Baiting Tampa cops on video or a constitutional exercise?

Attorney Luke Lirot
Attorney Luke Lirot

TAMPA, FL (WFLA) – Confrontations with police officers, caught on video  are becoming more frequent according to the Tampa Police Department.  Some people call these confrontations exercising a constitutional right, others label them baiting law enforcement.

In August a man stood in a Tampa park, videotaping MacDill Air Force base.  According to T.P.D., MacDill contacted them to check out this individual.

The YouTube video is called PO (police officer) #364 of Tampa PD Unlawful Detainment 8/26/15.  It shows two officers approaching the man known on YouTube as AreYouFedUpYet (ARYFUY).  The first officer asks ARYFUY for identification.  The “videographer” pronounced, “I do not answer questions.”  He then asked officer L. Yeoman if he was being detained.

“You’re definitely being detained, yes sir,” officer Yeoman responded. the videographer then asked what law he broke.  Officer Yeoman asked to see identification.

“Why are you taking pictures of a military base?” officer Yeoman asked.  The videographer then asked, if it was against the law, the office replied yes it is.

Attorney Luke Lirot points out it is not illegal to videotape a military base. “I think from a general analysis  videotaping any government installation, any government person would be protected by the first amendment,” he said.

If you Google “First Amendment Audit,” several videos pop up.  There is a video of a New York State Police trooper confronting a person videotaping the state police compound.  Another video shows correctional officers confronting a man flying a drone equipped with a camera over prison walls.

Outside MacDill questions and answers between officer Yeoman and the videographer continued.  The videographer hurled insults at the officer, and directed some toward Yeoman’s mother.  As tensions escalated, both employed profanities.

“He acted like a human being.  He didn’t like the insults, he didn’t like the abrasive approach that this citizen was using, but he didn’t get violent, and quite honestly officers have a first amendment right to express themselves as well,” Lirot added.

While some call this a first amendment audit, the Tampa police call it baiting.   An email from department spokesperson Steve Hegarty stated,” It has become more frequent because … it’s easier than ever to capture anything on video, and that video has a life on YouTube and it captures interest among TV reporters.”

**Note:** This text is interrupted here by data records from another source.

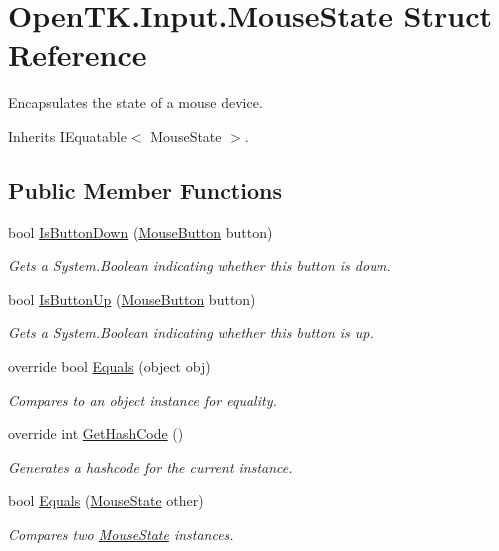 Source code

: \hypertarget{struct_open_t_k_1_1_input_1_1_mouse_state}{\section{Open\-T\-K.\-Input.\-Mouse\-State Struct Reference}
\label{struct_open_t_k_1_1_input_1_1_mouse_state}
}


Encapsulates the state of a mouse device.  




Inherits I\-Equatable$<$ Mouse\-State $>$.

\subsection*{Public Member Functions}
\begin{DoxyCompactItemize}
\item 
bool \hyperlink{struct_open_t_k_1_1_input_1_1_mouse_state_a3114cc768382741249b11de8570b5488}{Is\-Button\-Down} (\hyperlink{namespace_open_t_k_1_1_input_a2f6f4de1a952f42570d2e06fd15b5774}{Mouse\-Button} button)
\begin{DoxyCompactList}\small\item\em Gets a System.\-Boolean indicating whether this button is down. \end{DoxyCompactList}\item 
bool \hyperlink{struct_open_t_k_1_1_input_1_1_mouse_state_a2685b2e6127f2e3353b693324deb1ad8}{Is\-Button\-Up} (\hyperlink{namespace_open_t_k_1_1_input_a2f6f4de1a952f42570d2e06fd15b5774}{Mouse\-Button} button)
\begin{DoxyCompactList}\small\item\em Gets a System.\-Boolean indicating whether this button is up. \end{DoxyCompactList}\item 
override bool \hyperlink{struct_open_t_k_1_1_input_1_1_mouse_state_aa2de31d8c7c58233fc1c327d80afe60e}{Equals} (object obj)
\begin{DoxyCompactList}\small\item\em Compares to an object instance for equality. \end{DoxyCompactList}\item 
override int \hyperlink{struct_open_t_k_1_1_input_1_1_mouse_state_ade133559f58f1b2b0459ae09438192de}{Get\-Hash\-Code} ()
\begin{DoxyCompactList}\small\item\em Generates a hashcode for the current instance. \end{DoxyCompactList}\item 
bool \hyperlink{struct_open_t_k_1_1_input_1_1_mouse_state_a59eebd97ada06e39f423abcc3629783d}{Equals} (\hyperlink{struct_open_t_k_1_1_input_1_1_mouse_state}{Mouse\-State} other)
\begin{DoxyCompactList}\small\item\em Compares two \hyperlink{struct_open_t_k_1_1_input_1_1_mouse_state}{Mouse\-State} instances. \end{DoxyCompactList}\end{DoxyCompactItemize}
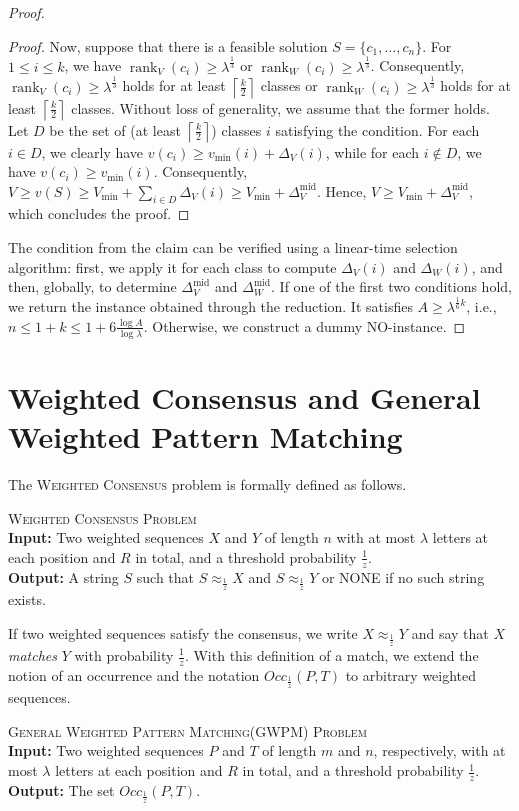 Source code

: \documentclass{article}
\theoremstyle{plain}
\theoremstyle{definition}
\newenvironment{dsproblem}[1]
{\begin{center}\begin{lrbox}{\mybox}\begin{minipage}{0.96\columnwidth}#1 \textsc{Problem}\\}
{\end{minipage}\end{lrbox}\fbox{\usebox{\mybox}}\end{center}}
\newcommand{\defdsproblem}[3]{
  \begin{dsproblem}{#1}
\textbf{Input:} #2\\
\textbf{Output:} #3
  \end{dsproblem}
  }
\newcommand{\GWPM}{\textsc{GWPM}\xspace}
\newcommand{\GWPMFull}{\textsc{General Weighted Pattern Matching}\xspace}
\newcommand{\WC}{\textsc{Weighted Consensus}\xspace}
\newcommand{\ceil}[1]{\left\lceil #1 \right\rceil}
\newcommand{\Occ}{\mathit{Occ}}
\newcommand{\fr}{\ensuremath{\frac1z}}
\newcommand{\match}{\approx_{\frac1z}}
\newcommand{\mmid}{\mathrm{mid}}
\DeclareMathOperator*{\rank}{rank}
\begin{document}
\begin{proof}
\begin{proof}
    Now, suppose that there is a feasible solution $S=\{c_1,\ldots,c_n\}$. For $1\le i \le k$, we have $\rank_V(c_i)\ge \lambda^{\frac13}$
    or $\rank_W(c_i) \ge \lambda^{\frac13}$. Consequently, $\rank_V(c_i)\ge \lambda^{\frac13}$ holds for at least $\ceil{\frac{k}{2}}$
    classes or $\rank_W(c_i)\ge \lambda^{\frac13}$ holds for at least $\ceil{\frac{k}{2}}$ classes.
    Without loss of generality, we assume that the former holds. Let $D$ be the set of (at least $\ceil{\frac{k}{2}}$) classes $i$ satisfying the condition.
    For each $i\in D$, we clearly have $v(c_i)\ge v_{\min}(i)+\Delta_V(i)$, while for each $i\notin D$, we have $v(c_i)\ge v_{\min}(i)$.
    Consequently, $V\ge v(S) \ge V_{\min} + \sum_{i\in D} \Delta_V(i) \ge V_{\min} + \Delta_V^{\mmid}$.
    Hence, $V \ge V_{\min} + \Delta_V^{\mmid}$, which concludes the proof.
    \end{proof}
       
    The condition from the claim can be verified using a linear-time selection algorithm: 
    first, we apply it for each class to compute $\Delta_V(i)$ and $\Delta_W(i)$, 
    and then, globally, to determine $\Delta_V^{\mmid}$ and $\Delta_W^{\mmid}$.
    If one of the first two conditions hold, we return the instance obtained through the reduction.
    It satisfies $A \ge \lambda^{\frac 16 k}$, i.e., $n \le 1+k \le 1+6\frac{\log A}{\log \lambda}$.
    Otherwise, we construct a dummy NO-instance.
    \end{proof}

  
 

  \section{Weighted Consensus and General Weighted Pattern Matching}\label{sec:GWPMReduction}
    The \WC problem is formally defined as follows.
    \defdsproblem{\WC}{
      Two weighted sequences $X$ and $Y$ of length $n$ with at most $\lambda$ letters at each position and $R$ in total,
      and a threshold probability \fr.
    }{
      A string $S$ such that $S \match X$ and $S \match Y$ or NONE if no such string exists.
    }

    If two weighted sequences satisfy the consensus, we write $X \match Y$ and say that $X$ \emph{matches} $Y$
    with probability \fr.
    With this definition of a match, we extend the notion of an occurrence and the notation $\Occ_\fr(P,T)$ to arbitrary weighted sequences.

    \defdsproblem{\GWPMFull (\GWPM)}{
      Two weighted sequences $P$ and $T$ of length $m$ and $n$, respectively, with at most $\lambda$ letters at each position
      and $R$ in total, and a threshold probability \fr.
    }{
      The set $\Occ_\fr(P,T)$.
    }
\end{document}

“Well it certainly appears to be baiting but in the exercise of those constitutional rights, you have a right to bait the police  you have a right to test their restraint, you have a right to test their knowledge of the constitution,” Lirot added.  Efforts to contact the man behind the camera were not successful.  At the conclusion of the video, police and MacDill authorities determined he had not violated the law.

“The commentary might be troubling but I think his behavior was certainly, I think, properly reflected this citizen’s first amendment rights, especially if he was called out there by MacDill.  I mean he’s responding to a call from a third party, another government agency.  I think he behaved properly, there was no arrest made, there was no physical restraint, there was never any kind of physical contact,” Lirot said.

Late this afternoon T-P-D relayed that based on the video, chief Ward initiated an internal affairs investigation of the incident.